Today, Kai's legs gave out and he fell to the ground, smacking his head off a toy wagon. For our house, this is not unusual, despite that Kai is nearly 3 years old. You fully expect a child just learning to walk to fall down like this; a child Kai's age is supposed to be more steady.

Except that he wasn't supposed to walk. Except that he doesn't walk like we do, and his legs aren't physically set up in a "normal" fashion. Everything about my son's legs is wrong. And so he walks, but he trips. He falls. His legs give out because he's done too much and they can take no more. So he collapses. And then he cries, because he is hurt. Because he is frustrated.

Because he is angry. So angry.

Autistic does not mean stupid. Special needs does not mean stupid. And Kai is not stupid. He knows, in his own little 3 year old boy way, that he is different. He knows that his brother's legs do not look like his, and that his brother does not struggle the way he does. He knows that his friends can walk and run and jump and skip for hours on end with no problems, no pain, and he cannot. He knows that he wears braces, and they do not. And it makes him angry.

I do not hide from Kai why he has to see the doctors, the therapists, the specialists. He can tell you that his feet are different (he calls them Monkey George feet, of his own volition, because he likes Curious George and thinks it's cool that his feet look like that). He can tell you that he has autism, which he explains by saying that his head has more room in it. And I love that explanation. It is a wonderful explanation, and so much less demeaning than anything else he could've called it. He can tell you that his blood doesn't work the way it should, and that he bleeds more than other kids, and that sometimes he doesn't breathe right and needs his breathing medicine (as he calls it).

But he's growing up, and he's learning, from the kids at the playground and the moms in the stores, that he is not the same as all the other kids. And he's learned, from the reactions of other people, that different is "bad," that it's not okay. He's learned, just by watching his little brother, that there was another way his life could've gone but didn't.

The most heart-breaking thing I will ever hear is my sweet little boy, crying in frustration and anger on my lap because his legs have once again failed him, is "Why, Mommy?"

I don't know why. I will never know why. And I hate that I cannot answer him. And because I have no answer, all I can do is remind him about the zebra in the book my sister bought him before he was even born, before we even knew just how different he would be, the zebra with no stripes. "Little Zebra is different, too, and God loves her just as much as He loves you."

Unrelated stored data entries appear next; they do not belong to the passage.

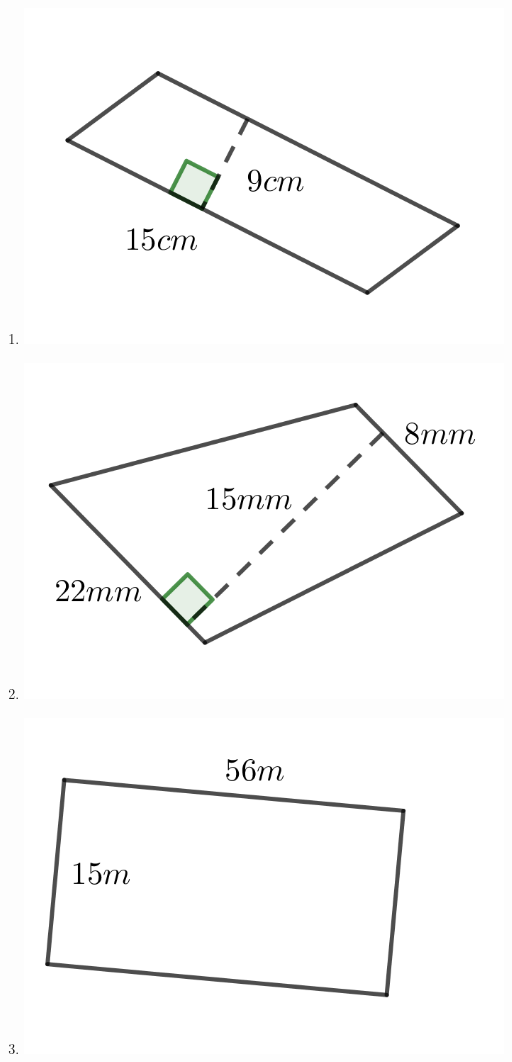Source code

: \begin{multicols}{2}
\begin{enumerate}
	\item \includegraphics{./Images/Measurement/AreaQu7.png}
	\item \includegraphics{./Images/Measurement/AreaQu8.png}
	\item \includegraphics{./Images/Measurement/AreaQu9.png}

\end{enumerate}
\end{multicols}
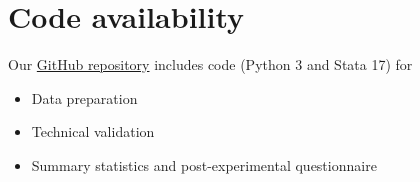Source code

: \documentclass[fleqn,10pt]{wlscirep}
\begin{document}


\section*{Code availability}

Our \href{https://github.com/mit-econ-ai/radiology_ai_data}{GitHub repository} includes code (Python 3 and Stata 17) for

\begin{itemize}
    \item Data preparation
    \item Technical validation
    \item Summary statistics and post-experimental questionnaire
\end{itemize}


\nocite{*}



\end{document}
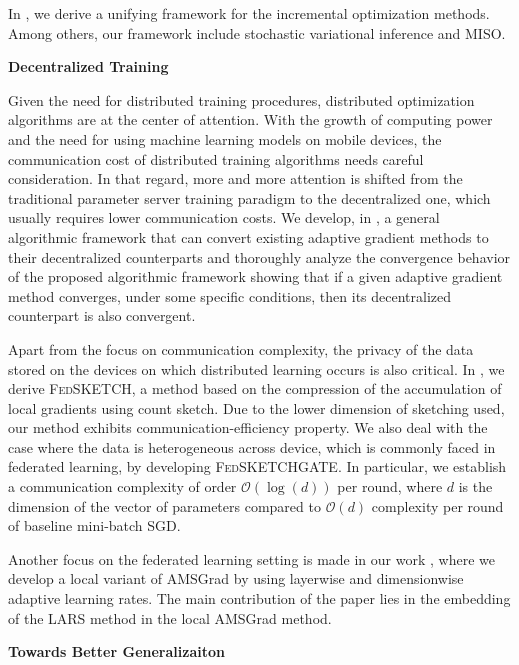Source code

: \documentclass[twoside,11pt]{article}
\begin{document}
In \citep{karimi2019misso}, we derive a unifying framework for the incremental optimization methods. 
Among others, our framework include stochastic variational inference and MISO.



\vspace{0.15in}
\textbf{Decentralized Training} 
\vspace{0.08in}


Given the need for distributed training procedures, distributed optimization algorithms are at the center of attention. 
With the growth of computing power and the need for using machine learning models on mobile devices, the communication cost of distributed training algorithms needs careful consideration. 
In that regard, more and more attention is shifted from the traditional parameter server training paradigm to the decentralized one, which usually requires lower communication costs.
We develop, in \citep{chen2020decent}, a general algorithmic framework that can convert existing adaptive gradient methods to their decentralized counterparts and thoroughly analyze the convergence behavior of the proposed algorithmic framework showing that if a given adaptive gradient method converges, under some specific conditions, then its decentralized counterpart is also convergent.

Apart from the focus on communication complexity, the privacy of the data stored on the devices on which distributed learning occurs is also critical.
In \citep{had2020}, we derive \textsc{FedSKETCH}, a method based on the compression of the accumulation of local gradients using count sketch.
Due to the lower dimension of sketching used, our method exhibits communication-efficiency property. We also deal with the case where the data is heterogeneous across device, which is commonly faced in federated learning, by developing \textsc{FedSKETCHGATE}.
In particular, we establish a communication complexity of order $\mathcal{O}(\log(d))$ per round, where $d$ is the dimension of the vector of parameters compared to $\mathcal{O}(d)$ complexity per round of baseline mini-batch SGD.

Another focus on the federated learning setting is made in our work \citep{karimi2020lars}, where we develop a local variant of AMSGrad by using layerwise and dimensionwise adaptive learning rates. The main contribution of the paper lies in the embedding of the LARS method in the local AMSGrad method.


\vspace{0.15in}
\textbf{Towards Better Generalizaiton} 
\vspace{0.08in}
\end{document}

And now that he is asleep on the couch beside me, the tears of frustration dried on his face and his hands wrapped around my arm, and my baby is asleep upstairs, I can cry my own tears of heartache and sorrow for the life he will never have and the hardships I have not wanted to admit he will face. Although I would not change him, and taking away any of what he goes through would inevitably change him, this is one of the many days I rail at God in my own heart and beg to know why, even though I know I will never get an answer in this life.